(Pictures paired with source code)

________

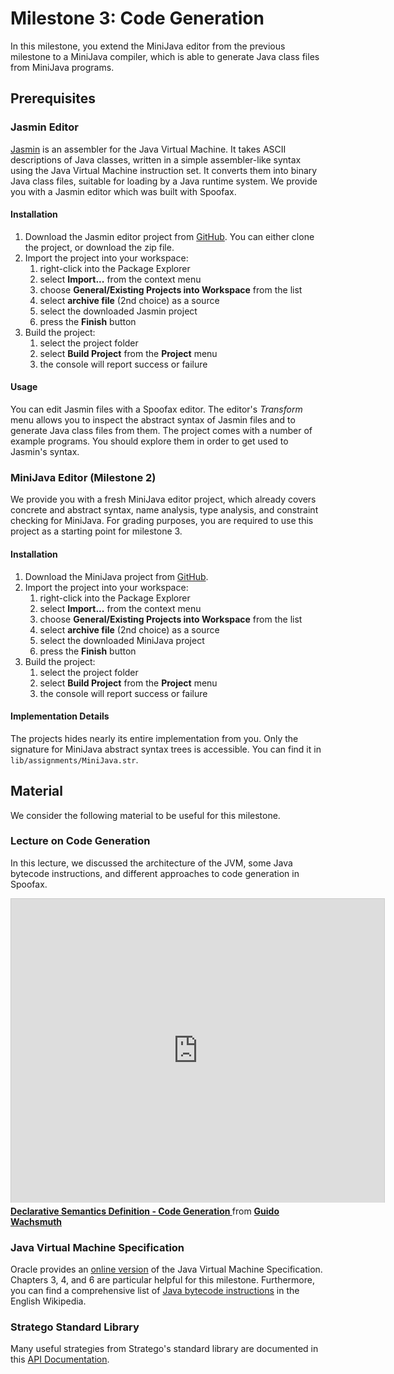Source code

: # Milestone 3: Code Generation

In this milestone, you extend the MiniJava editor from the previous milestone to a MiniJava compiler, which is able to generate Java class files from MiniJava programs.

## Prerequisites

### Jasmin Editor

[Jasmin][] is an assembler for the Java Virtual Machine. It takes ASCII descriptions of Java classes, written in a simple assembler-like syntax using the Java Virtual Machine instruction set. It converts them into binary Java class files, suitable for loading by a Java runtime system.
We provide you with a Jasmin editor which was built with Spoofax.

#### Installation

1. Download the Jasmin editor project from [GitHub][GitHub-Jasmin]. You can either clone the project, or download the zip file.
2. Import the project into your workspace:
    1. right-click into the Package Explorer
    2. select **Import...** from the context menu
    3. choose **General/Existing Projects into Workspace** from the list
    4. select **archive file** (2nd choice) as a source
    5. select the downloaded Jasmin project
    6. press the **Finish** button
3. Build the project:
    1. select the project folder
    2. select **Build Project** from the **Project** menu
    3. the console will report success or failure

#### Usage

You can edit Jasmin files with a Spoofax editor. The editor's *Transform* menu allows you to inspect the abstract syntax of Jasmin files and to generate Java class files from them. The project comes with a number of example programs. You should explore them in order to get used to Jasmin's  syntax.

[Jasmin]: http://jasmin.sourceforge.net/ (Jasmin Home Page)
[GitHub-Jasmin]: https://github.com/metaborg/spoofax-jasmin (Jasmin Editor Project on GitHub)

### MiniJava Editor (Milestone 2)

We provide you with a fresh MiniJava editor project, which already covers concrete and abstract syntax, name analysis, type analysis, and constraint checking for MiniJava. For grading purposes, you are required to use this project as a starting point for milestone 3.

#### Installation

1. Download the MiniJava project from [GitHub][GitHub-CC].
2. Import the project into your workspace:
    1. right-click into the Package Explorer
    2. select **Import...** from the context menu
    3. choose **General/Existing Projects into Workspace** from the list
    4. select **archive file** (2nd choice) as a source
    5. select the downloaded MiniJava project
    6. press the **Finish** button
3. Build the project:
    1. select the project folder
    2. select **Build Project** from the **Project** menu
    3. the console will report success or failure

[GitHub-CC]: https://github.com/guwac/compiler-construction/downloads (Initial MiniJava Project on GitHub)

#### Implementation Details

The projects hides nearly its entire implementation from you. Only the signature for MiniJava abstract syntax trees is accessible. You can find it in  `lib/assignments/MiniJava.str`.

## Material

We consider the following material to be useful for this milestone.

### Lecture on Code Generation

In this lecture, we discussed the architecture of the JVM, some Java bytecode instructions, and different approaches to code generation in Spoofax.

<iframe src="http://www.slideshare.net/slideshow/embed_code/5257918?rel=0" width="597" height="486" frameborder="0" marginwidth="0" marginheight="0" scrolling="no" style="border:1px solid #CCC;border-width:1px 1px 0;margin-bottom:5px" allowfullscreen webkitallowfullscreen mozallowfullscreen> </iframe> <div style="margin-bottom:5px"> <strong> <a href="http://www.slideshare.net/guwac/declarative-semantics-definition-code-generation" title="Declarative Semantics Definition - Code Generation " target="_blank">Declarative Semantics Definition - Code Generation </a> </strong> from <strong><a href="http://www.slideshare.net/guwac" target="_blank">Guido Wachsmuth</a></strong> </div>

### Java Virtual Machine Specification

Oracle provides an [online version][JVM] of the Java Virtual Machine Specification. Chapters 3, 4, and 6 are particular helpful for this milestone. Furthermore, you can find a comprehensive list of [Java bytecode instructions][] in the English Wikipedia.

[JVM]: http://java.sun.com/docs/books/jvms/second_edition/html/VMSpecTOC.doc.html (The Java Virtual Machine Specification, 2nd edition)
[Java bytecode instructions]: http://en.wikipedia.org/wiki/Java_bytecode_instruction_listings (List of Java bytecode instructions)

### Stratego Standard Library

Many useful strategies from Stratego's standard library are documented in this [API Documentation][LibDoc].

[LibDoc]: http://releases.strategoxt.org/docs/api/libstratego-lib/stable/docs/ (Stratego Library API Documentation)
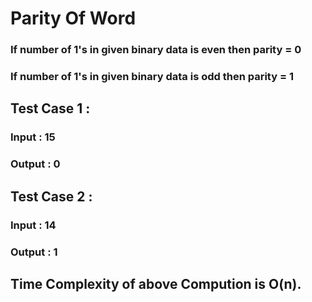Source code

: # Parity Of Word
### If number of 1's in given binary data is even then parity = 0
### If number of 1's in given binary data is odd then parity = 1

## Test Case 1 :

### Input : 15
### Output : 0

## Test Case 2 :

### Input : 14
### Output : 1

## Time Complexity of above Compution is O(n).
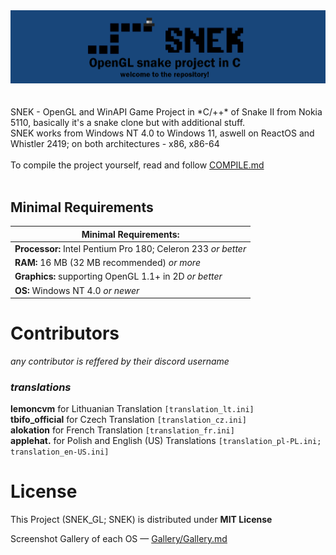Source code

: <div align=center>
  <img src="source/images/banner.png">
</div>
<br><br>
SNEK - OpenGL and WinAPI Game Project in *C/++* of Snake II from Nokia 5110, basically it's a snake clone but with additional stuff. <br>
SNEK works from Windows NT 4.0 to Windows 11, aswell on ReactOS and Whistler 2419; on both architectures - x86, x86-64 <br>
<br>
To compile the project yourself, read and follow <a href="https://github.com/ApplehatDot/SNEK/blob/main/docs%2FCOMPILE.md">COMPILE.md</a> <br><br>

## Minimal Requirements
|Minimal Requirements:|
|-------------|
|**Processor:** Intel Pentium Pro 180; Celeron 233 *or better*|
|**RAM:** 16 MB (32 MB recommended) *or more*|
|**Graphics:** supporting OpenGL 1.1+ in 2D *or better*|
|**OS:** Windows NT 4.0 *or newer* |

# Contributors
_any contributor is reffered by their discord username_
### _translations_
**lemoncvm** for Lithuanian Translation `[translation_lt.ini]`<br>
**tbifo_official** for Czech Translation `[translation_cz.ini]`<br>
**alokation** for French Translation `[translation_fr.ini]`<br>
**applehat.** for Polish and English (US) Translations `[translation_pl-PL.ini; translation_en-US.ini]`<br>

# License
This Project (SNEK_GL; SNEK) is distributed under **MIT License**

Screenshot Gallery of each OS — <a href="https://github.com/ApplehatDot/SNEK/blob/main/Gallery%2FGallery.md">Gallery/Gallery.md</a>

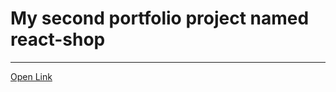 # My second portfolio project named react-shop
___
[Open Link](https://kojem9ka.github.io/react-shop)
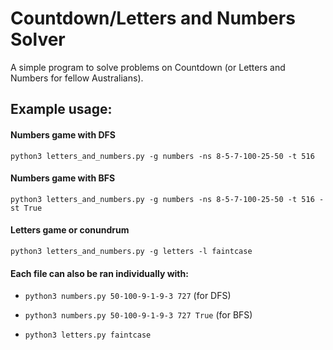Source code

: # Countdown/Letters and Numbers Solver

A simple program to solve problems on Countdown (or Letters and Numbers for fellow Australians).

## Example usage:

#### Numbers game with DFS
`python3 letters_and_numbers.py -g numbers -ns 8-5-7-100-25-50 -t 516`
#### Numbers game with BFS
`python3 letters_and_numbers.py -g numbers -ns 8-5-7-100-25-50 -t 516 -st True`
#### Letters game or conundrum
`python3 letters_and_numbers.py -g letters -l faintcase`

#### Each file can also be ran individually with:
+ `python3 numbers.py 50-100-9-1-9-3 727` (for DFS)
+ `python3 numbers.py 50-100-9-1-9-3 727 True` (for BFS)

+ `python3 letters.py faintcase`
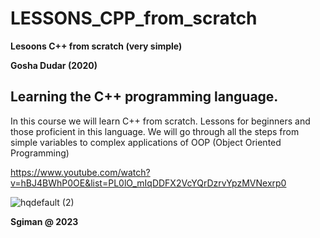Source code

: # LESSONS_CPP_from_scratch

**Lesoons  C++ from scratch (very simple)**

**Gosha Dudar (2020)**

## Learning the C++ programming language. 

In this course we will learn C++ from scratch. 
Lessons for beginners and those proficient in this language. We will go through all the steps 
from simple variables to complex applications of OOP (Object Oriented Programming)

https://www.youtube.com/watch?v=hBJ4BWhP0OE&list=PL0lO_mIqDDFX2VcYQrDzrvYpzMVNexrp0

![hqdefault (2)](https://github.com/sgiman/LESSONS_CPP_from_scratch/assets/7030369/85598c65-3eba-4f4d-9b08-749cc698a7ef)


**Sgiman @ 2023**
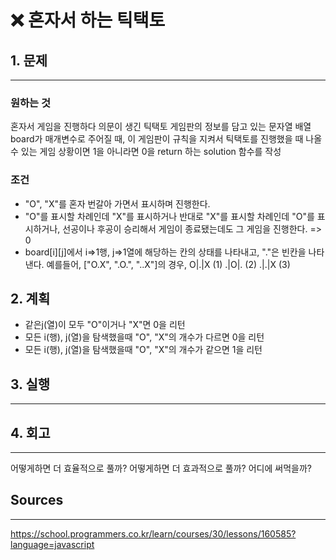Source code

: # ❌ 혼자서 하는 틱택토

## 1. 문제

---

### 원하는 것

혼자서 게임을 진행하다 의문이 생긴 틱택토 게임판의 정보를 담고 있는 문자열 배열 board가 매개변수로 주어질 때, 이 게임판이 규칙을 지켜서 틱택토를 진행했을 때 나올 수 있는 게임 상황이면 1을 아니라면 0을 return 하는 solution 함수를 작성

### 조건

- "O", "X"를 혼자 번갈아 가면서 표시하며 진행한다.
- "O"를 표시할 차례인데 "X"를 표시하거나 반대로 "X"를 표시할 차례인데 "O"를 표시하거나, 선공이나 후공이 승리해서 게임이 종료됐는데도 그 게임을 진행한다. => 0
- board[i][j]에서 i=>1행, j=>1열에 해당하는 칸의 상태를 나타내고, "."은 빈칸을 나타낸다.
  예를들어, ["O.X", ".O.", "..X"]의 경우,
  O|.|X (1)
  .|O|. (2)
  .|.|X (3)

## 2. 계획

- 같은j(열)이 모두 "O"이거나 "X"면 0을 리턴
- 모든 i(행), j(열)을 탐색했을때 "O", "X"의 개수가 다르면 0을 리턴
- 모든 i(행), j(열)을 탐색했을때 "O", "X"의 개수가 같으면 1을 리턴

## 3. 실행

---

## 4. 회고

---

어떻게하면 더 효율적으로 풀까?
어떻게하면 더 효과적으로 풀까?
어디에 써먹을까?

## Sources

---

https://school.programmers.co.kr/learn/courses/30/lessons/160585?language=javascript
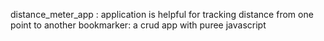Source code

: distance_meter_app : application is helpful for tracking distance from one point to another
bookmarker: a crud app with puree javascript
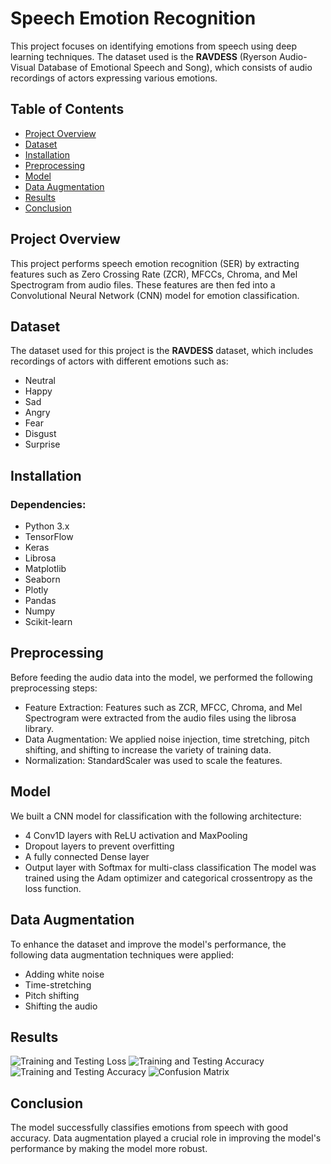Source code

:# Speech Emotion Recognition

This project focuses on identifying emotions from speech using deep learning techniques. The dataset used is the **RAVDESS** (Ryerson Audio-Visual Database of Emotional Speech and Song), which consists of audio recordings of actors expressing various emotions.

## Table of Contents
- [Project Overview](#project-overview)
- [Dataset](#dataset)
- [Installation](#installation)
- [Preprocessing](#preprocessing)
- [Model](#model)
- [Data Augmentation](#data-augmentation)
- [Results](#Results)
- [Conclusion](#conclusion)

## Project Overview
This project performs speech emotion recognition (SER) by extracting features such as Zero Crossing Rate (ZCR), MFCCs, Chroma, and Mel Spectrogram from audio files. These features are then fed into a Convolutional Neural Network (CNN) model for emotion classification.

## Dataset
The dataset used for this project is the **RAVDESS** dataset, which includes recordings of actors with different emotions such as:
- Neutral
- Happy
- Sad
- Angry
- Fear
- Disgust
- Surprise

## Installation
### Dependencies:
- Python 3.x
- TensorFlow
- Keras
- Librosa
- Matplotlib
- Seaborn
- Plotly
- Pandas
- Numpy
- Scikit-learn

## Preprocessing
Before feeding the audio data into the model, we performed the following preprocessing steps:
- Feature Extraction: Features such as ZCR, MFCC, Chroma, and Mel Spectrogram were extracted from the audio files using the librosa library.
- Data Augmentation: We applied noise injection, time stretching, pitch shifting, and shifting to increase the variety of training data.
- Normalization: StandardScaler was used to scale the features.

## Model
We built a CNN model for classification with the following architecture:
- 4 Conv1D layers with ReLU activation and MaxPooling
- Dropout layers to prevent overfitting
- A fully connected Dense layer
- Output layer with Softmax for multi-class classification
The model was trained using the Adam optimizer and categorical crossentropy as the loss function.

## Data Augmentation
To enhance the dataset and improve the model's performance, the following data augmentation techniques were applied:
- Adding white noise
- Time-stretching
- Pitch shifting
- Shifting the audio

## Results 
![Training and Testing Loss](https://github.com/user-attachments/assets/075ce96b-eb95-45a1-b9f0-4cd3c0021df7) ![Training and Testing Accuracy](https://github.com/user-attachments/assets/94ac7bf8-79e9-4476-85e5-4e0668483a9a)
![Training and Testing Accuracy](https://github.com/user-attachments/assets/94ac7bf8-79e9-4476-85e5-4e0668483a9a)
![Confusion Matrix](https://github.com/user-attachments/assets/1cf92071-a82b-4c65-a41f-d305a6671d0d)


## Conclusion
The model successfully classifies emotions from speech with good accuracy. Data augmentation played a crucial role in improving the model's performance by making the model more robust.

________

Quote the lines above exactly, starting with the one that has "- board[i][j]에서 i=>1행, j=>1열에" and ending with the one that has "## Preprocessing"; drop the pictures and include nothing else.

- board[i][j]에서 i=>1행, j=>1열에 해당하는 칸의 상태를 나타내고, "."은 빈칸을 나타낸다.
  예를들어, ["O.X", ".O.", "..X"]의 경우,
  O|.|X (1)
  .|O|. (2)
  .|.|X (3)

## 2. 계획

- 같은j(열)이 모두 "O"이거나 "X"면 0을 리턴
- 모든 i(행), j(열)을 탐색했을때 "O", "X"의 개수가 다르면 0을 리턴
- 모든 i(행), j(열)을 탐색했을때 "O", "X"의 개수가 같으면 1을 리턴

## 3. 실행

---

## 4. 회고

---

어떻게하면 더 효율적으로 풀까?
어떻게하면 더 효과적으로 풀까?
어디에 써먹을까?

## Sources

---

https://school.programmers.co.kr/learn/courses/30/lessons/160585?language=javascript
Source code

: distance_meter_app : application is helpful for tracking distance from one point to another
bookmarker: a crud app with puree javascript
Source code

:# Speech Emotion Recognition

This project focuses on identifying emotions from speech using deep learning techniques. The dataset used is the **RAVDESS** (Ryerson Audio-Visual Database of Emotional Speech and Song), which consists of audio recordings of actors expressing various emotions.

## Table of Contents
- [Project Overview](#project-overview)
- [Dataset](#dataset)
- [Installation](#installation)
- [Preprocessing](#preprocessing)
- [Model](#model)
- [Data Augmentation](#data-augmentation)
- [Results](#Results)
- [Conclusion](#conclusion)

## Project Overview
This project performs speech emotion recognition (SER) by extracting features such as Zero Crossing Rate (ZCR), MFCCs, Chroma, and Mel Spectrogram from audio files. These features are then fed into a Convolutional Neural Network (CNN) model for emotion classification.

## Dataset
The dataset used for this project is the **RAVDESS** dataset, which includes recordings of actors with different emotions such as:
- Neutral
- Happy
- Sad
- Angry
- Fear
- Disgust
- Surprise

## Installation
### Dependencies:
- Python 3.x
- TensorFlow
- Keras
- Librosa
- Matplotlib
- Seaborn
- Plotly
- Pandas
- Numpy
- Scikit-learn

## Preprocessing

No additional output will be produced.